Stored data entries
+---+
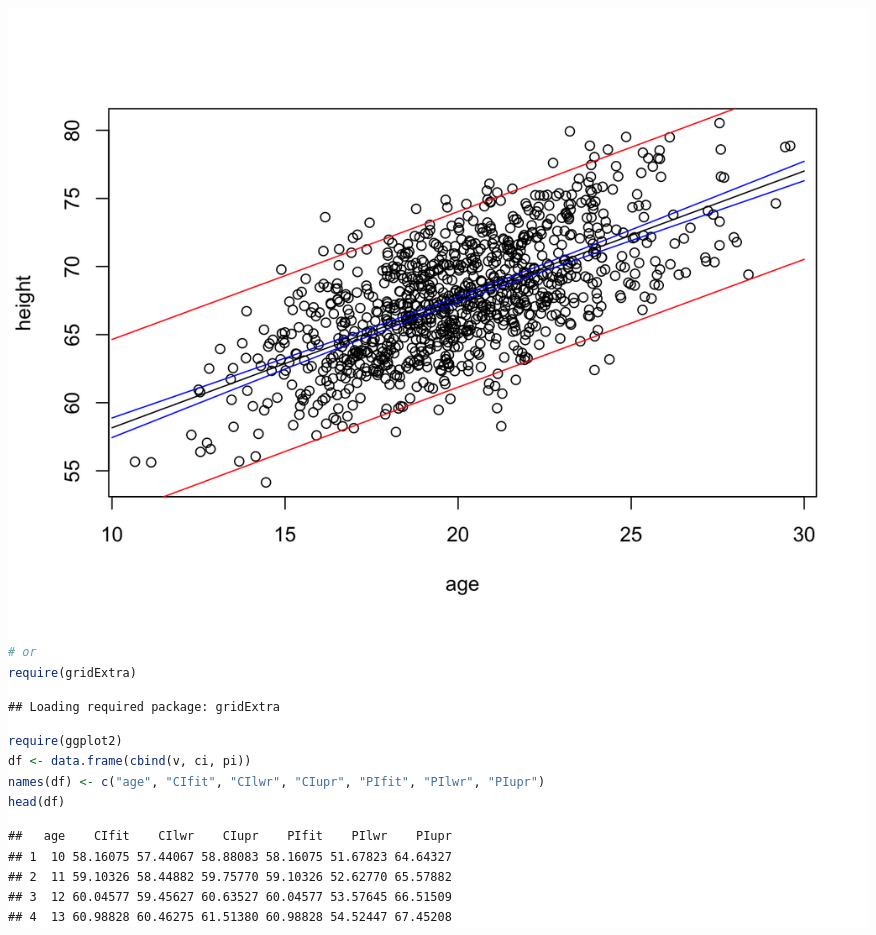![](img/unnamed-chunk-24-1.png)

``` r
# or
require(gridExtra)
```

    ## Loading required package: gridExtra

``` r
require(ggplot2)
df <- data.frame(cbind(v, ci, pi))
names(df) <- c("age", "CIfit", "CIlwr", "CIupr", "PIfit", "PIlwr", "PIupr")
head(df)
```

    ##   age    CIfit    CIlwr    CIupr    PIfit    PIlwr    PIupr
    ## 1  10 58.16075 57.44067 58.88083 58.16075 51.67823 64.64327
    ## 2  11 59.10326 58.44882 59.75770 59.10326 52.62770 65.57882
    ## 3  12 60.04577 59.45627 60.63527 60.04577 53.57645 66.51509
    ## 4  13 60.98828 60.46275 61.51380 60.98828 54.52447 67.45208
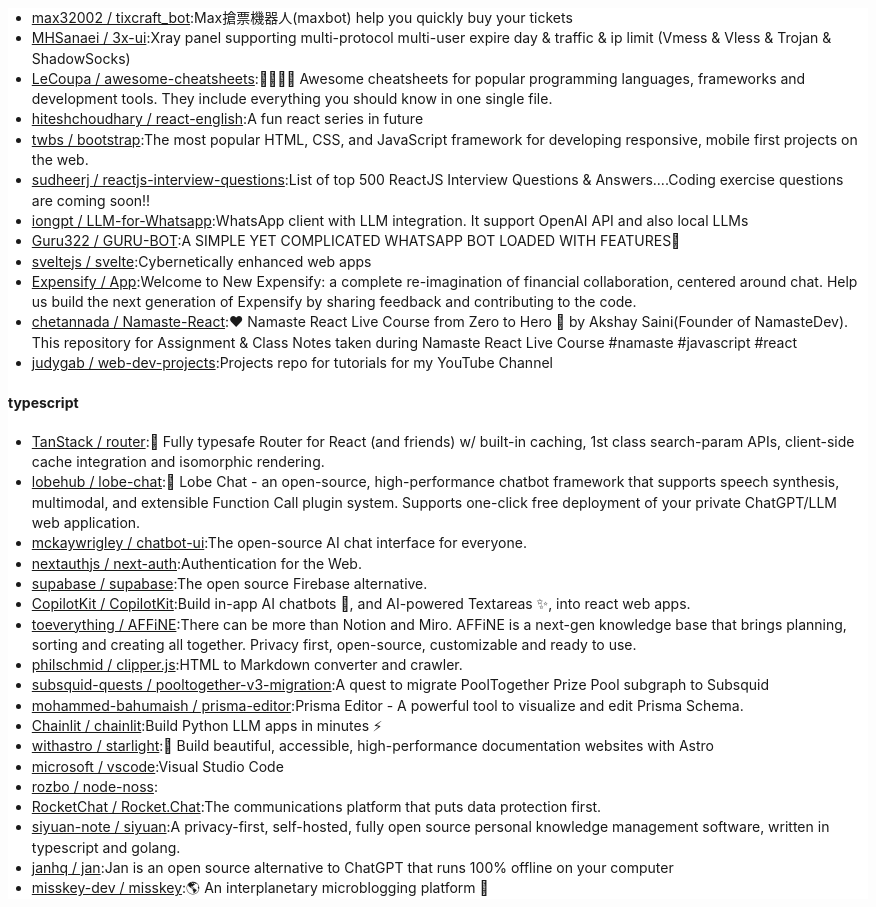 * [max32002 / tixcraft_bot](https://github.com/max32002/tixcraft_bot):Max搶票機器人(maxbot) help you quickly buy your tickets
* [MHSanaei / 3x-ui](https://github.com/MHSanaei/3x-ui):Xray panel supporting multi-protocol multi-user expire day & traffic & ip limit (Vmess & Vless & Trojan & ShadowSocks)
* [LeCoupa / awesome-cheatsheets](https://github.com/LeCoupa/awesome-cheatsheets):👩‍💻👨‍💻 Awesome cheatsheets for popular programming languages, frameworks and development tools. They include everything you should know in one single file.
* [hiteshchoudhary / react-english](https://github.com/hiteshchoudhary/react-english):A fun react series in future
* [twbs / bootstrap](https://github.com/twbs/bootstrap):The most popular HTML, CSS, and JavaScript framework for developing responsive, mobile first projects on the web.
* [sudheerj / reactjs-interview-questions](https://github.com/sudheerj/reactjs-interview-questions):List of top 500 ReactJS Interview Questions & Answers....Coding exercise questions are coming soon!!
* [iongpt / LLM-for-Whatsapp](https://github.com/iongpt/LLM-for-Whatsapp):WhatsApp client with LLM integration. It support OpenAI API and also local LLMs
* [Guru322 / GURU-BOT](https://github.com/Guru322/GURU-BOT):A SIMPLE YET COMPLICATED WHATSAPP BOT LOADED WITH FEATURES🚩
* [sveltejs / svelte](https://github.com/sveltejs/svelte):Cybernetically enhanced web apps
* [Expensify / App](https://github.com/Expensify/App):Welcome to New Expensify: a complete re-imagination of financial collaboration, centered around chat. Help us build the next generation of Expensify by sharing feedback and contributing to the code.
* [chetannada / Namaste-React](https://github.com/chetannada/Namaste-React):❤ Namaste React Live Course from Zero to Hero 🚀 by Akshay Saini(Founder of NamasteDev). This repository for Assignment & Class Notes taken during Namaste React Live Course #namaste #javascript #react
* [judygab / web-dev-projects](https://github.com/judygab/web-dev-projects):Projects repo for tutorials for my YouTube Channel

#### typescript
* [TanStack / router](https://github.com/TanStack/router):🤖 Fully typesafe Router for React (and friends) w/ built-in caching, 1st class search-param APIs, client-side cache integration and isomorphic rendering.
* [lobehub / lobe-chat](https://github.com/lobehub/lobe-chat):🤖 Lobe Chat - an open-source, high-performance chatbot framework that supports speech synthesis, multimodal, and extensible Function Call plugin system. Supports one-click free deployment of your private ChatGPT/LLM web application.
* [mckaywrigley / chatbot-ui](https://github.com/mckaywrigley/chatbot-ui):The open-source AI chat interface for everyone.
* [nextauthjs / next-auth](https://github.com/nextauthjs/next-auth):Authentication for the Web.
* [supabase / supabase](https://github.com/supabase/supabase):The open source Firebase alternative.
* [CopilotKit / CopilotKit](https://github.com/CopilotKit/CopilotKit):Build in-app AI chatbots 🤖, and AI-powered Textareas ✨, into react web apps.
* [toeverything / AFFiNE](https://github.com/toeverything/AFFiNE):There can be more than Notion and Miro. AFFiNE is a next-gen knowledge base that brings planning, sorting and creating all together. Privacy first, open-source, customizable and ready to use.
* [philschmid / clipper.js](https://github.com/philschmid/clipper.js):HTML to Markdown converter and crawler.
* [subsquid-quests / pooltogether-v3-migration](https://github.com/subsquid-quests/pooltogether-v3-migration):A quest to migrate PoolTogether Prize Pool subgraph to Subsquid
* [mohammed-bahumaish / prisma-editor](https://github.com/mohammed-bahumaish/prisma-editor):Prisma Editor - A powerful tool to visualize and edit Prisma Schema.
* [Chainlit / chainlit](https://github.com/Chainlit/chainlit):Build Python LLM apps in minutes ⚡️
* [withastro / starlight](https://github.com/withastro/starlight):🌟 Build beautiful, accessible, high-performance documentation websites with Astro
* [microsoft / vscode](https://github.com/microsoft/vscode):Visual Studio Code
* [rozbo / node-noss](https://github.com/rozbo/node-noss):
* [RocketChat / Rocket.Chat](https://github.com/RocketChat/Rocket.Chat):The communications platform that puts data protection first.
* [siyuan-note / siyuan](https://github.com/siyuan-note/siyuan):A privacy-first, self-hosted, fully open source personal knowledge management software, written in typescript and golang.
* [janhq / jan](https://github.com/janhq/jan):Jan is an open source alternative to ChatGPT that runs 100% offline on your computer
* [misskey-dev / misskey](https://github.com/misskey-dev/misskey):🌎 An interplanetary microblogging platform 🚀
+---+
Please print every record exactly as written, without the pictures.

# Answer space:
![](img/unnamed-chunk-24-1.png)

``` r
# or
require(gridExtra)
```

    ## Loading required package: gridExtra

``` r
require(ggplot2)
df <- data.frame(cbind(v, ci, pi))
names(df) <- c("age", "CIfit", "CIlwr", "CIupr", "PIfit", "PIlwr", "PIupr")
head(df)
```

    ##   age    CIfit    CIlwr    CIupr    PIfit    PIlwr    PIupr
    ## 1  10 58.16075 57.44067 58.88083 58.16075 51.67823 64.64327
    ## 2  11 59.10326 58.44882 59.75770 59.10326 52.62770 65.57882
    ## 3  12 60.04577 59.45627 60.63527 60.04577 53.57645 66.51509
    ## 4  13 60.98828 60.46275 61.51380 60.98828 54.52447 67.45208
 * [max32002 / tixcraft_bot](https://github.com/max32002/tixcraft_bot):Max搶票機器人(maxbot) help you quickly buy your tickets
* [MHSanaei / 3x-ui](https://github.com/MHSanaei/3x-ui):Xray panel supporting multi-protocol multi-user expire day & traffic & ip limit (Vmess & Vless & Trojan & ShadowSocks)
* [LeCoupa / awesome-cheatsheets](https://github.com/LeCoupa/awesome-cheatsheets):👩‍💻👨‍💻 Awesome cheatsheets for popular programming languages, frameworks and development tools. They include everything you should know in one single file.
* [hiteshchoudhary / react-english](https://github.com/hiteshchoudhary/react-english):A fun react series in future
* [twbs / bootstrap](https://github.com/twbs/bootstrap):The most popular HTML, CSS, and JavaScript framework for developing responsive, mobile first projects on the web.
* [sudheerj / reactjs-interview-questions](https://github.com/sudheerj/reactjs-interview-questions):List of top 500 ReactJS Interview Questions & Answers....Coding exercise questions are coming soon!!
* [iongpt / LLM-for-Whatsapp](https://github.com/iongpt/LLM-for-Whatsapp):WhatsApp client with LLM integration. It support OpenAI API and also local LLMs
* [Guru322 / GURU-BOT](https://github.com/Guru322/GURU-BOT):A SIMPLE YET COMPLICATED WHATSAPP BOT LOADED WITH FEATURES🚩
* [sveltejs / svelte](https://github.com/sveltejs/svelte):Cybernetically enhanced web apps
* [Expensify / App](https://github.com/Expensify/App):Welcome to New Expensify: a complete re-imagination of financial collaboration, centered around chat. Help us build the next generation of Expensify by sharing feedback and contributing to the code.
* [chetannada / Namaste-React](https://github.com/chetannada/Namaste-React):❤ Namaste React Live Course from Zero to Hero 🚀 by Akshay Saini(Founder of NamasteDev). This repository for Assignment & Class Notes taken during Namaste React Live Course #namaste #javascript #react
* [judygab / web-dev-projects](https://github.com/judygab/web-dev-projects):Projects repo for tutorials for my YouTube Channel

#### typescript
* [TanStack / router](https://github.com/TanStack/router):🤖 Fully typesafe Router for React (and friends) w/ built-in caching, 1st class search-param APIs, client-side cache integration and isomorphic rendering.
* [lobehub / lobe-chat](https://github.com/lobehub/lobe-chat):🤖 Lobe Chat - an open-source, high-performance chatbot framework that supports speech synthesis, multimodal, and extensible Function Call plugin system. Supports one-click free deployment of your private ChatGPT/LLM web application.
* [mckaywrigley / chatbot-ui](https://github.com/mckaywrigley/chatbot-ui):The open-source AI chat interface for everyone.
* [nextauthjs / next-auth](https://github.com/nextauthjs/next-auth):Authentication for the Web.
* [supabase / supabase](https://github.com/supabase/supabase):The open source Firebase alternative.
* [CopilotKit / CopilotKit](https://github.com/CopilotKit/CopilotKit):Build in-app AI chatbots 🤖, and AI-powered Textareas ✨, into react web apps.
* [toeverything / AFFiNE](https://github.com/toeverything/AFFiNE):There can be more than Notion and Miro. AFFiNE is a next-gen knowledge base that brings planning, sorting and creating all together. Privacy first, open-source, customizable and ready to use.
* [philschmid / clipper.js](https://github.com/philschmid/clipper.js):HTML to Markdown converter and crawler.
* [subsquid-quests / pooltogether-v3-migration](https://github.com/subsquid-quests/pooltogether-v3-migration):A quest to migrate PoolTogether Prize Pool subgraph to Subsquid
* [mohammed-bahumaish / prisma-editor](https://github.com/mohammed-bahumaish/prisma-editor):Prisma Editor - A powerful tool to visualize and edit Prisma Schema.
* [Chainlit / chainlit](https://github.com/Chainlit/chainlit):Build Python LLM apps in minutes ⚡️
* [withastro / starlight](https://github.com/withastro/starlight):🌟 Build beautiful, accessible, high-performance documentation websites with Astro
* [microsoft / vscode](https://github.com/microsoft/vscode):Visual Studio Code
* [rozbo / node-noss](https://github.com/rozbo/node-noss):
* [RocketChat / Rocket.Chat](https://github.com/RocketChat/Rocket.Chat):The communications platform that puts data protection first.
* [siyuan-note / siyuan](https://github.com/siyuan-note/siyuan):A privacy-first, self-hosted, fully open source personal knowledge management software, written in typescript and golang.
* [janhq / jan](https://github.com/janhq/jan):Jan is an open source alternative to ChatGPT that runs 100% offline on your computer
* [misskey-dev / misskey](https://github.com/misskey-dev/misskey):🌎 An interplanetary microblogging platform 🚀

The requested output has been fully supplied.